_AIM OF THE TASK_: Look at the entries below and restate word for word the lines from the first through the one that has "[!INCLUDE [Custom question".
■ ■ ■ ■ ■ ■ ■
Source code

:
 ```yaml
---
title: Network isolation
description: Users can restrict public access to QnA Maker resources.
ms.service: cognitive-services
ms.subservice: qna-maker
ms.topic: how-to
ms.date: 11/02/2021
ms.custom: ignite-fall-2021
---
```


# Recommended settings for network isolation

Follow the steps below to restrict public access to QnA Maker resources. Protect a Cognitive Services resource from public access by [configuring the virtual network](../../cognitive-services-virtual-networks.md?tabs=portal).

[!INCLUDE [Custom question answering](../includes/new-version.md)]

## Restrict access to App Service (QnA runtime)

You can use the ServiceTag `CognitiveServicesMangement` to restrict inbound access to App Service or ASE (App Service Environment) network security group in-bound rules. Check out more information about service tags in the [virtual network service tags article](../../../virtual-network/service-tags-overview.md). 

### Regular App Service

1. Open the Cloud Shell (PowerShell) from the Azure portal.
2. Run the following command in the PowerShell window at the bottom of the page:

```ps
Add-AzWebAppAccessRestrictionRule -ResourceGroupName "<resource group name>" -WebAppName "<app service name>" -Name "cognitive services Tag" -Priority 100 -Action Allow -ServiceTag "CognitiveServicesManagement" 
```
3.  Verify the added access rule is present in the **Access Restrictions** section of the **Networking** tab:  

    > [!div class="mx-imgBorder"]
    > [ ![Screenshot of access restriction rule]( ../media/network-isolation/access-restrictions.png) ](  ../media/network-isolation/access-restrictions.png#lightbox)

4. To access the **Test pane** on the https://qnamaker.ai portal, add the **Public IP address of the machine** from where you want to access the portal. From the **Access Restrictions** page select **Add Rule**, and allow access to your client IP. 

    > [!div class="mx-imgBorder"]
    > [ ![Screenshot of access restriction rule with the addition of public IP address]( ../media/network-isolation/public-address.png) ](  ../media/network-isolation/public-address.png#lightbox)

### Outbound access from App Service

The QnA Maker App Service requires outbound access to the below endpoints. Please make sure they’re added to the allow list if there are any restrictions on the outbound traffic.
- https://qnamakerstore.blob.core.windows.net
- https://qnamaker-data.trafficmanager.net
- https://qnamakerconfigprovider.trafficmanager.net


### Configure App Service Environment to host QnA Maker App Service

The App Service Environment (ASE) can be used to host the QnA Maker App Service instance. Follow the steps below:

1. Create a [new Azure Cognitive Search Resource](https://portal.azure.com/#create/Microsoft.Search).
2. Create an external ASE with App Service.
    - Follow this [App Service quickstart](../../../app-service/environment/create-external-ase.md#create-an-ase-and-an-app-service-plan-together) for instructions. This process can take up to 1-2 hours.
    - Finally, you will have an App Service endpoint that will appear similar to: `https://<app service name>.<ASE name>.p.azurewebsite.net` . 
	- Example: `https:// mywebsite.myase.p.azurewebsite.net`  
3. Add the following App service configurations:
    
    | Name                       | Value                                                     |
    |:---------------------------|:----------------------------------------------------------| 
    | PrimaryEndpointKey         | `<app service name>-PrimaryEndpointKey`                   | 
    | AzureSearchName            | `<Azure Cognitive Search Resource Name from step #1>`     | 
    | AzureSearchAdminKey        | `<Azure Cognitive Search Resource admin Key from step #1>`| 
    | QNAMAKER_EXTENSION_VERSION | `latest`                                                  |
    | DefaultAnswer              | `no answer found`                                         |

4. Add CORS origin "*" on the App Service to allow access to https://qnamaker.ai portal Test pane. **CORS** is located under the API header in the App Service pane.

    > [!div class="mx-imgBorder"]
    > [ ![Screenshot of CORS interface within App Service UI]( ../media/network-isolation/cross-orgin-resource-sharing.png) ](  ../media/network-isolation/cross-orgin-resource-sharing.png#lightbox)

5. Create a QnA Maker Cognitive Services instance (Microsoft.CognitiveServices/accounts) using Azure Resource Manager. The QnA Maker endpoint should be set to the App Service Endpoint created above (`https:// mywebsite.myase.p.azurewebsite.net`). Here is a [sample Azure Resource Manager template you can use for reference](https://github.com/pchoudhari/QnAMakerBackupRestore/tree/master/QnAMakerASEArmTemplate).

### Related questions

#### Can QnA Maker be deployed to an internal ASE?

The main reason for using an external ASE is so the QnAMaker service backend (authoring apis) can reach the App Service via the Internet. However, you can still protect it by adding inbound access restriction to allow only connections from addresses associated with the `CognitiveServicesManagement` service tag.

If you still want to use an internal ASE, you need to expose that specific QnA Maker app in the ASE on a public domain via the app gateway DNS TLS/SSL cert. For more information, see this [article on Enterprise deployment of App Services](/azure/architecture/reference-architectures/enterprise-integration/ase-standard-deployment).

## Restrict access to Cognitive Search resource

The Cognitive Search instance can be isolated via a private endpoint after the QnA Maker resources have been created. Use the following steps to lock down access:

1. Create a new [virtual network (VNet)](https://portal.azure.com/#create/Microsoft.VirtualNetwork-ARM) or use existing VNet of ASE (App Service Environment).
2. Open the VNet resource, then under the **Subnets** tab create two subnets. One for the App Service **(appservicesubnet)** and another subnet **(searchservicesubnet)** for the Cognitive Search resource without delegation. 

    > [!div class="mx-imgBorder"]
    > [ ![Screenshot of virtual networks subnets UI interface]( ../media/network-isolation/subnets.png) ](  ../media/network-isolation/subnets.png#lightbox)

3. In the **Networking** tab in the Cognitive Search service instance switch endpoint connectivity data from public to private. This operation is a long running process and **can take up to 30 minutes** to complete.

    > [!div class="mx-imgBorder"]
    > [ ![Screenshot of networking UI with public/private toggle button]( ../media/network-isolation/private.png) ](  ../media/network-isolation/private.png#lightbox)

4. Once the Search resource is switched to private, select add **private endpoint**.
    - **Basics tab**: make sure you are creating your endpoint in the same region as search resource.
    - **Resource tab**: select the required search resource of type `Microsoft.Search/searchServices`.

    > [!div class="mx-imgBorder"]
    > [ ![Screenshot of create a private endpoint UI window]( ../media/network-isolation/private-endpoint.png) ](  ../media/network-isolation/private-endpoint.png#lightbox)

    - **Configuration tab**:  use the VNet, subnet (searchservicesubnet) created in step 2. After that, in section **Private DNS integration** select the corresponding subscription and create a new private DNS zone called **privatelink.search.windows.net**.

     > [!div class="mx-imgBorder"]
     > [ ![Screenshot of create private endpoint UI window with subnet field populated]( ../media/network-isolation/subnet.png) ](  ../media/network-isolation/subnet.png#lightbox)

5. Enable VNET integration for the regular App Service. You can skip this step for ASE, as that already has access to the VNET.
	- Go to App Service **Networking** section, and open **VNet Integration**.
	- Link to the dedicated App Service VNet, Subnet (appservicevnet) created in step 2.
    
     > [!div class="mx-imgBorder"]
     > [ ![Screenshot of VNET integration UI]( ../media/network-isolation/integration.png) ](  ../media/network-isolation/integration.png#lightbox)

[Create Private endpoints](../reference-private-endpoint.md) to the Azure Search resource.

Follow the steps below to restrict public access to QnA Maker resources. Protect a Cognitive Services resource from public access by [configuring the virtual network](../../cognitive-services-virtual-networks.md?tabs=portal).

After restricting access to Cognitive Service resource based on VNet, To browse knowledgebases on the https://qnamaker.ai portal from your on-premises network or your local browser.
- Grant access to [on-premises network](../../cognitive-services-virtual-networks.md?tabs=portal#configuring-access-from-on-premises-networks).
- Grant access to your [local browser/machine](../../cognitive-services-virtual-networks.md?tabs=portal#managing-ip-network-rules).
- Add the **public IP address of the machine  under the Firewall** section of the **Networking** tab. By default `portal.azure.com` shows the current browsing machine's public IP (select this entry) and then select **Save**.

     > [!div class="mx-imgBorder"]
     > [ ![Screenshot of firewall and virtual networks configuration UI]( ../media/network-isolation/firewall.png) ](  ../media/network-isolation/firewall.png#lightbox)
■ ■ ■ ■ ■ ■ ■
_RESPONSE BOX_:
Source code

:
 ```yaml
---
title: Network isolation
description: Users can restrict public access to QnA Maker resources.
ms.service: cognitive-services
ms.subservice: qna-maker
ms.topic: how-to
ms.date: 11/02/2021
ms.custom: ignite-fall-2021
---
```


# Recommended settings for network isolation

Follow the steps below to restrict public access to QnA Maker resources. Protect a Cognitive Services resource from public access by [configuring the virtual network](../../cognitive-services-virtual-networks.md?tabs=portal).

[!INCLUDE [Custom question answering](../includes/new-version.md)]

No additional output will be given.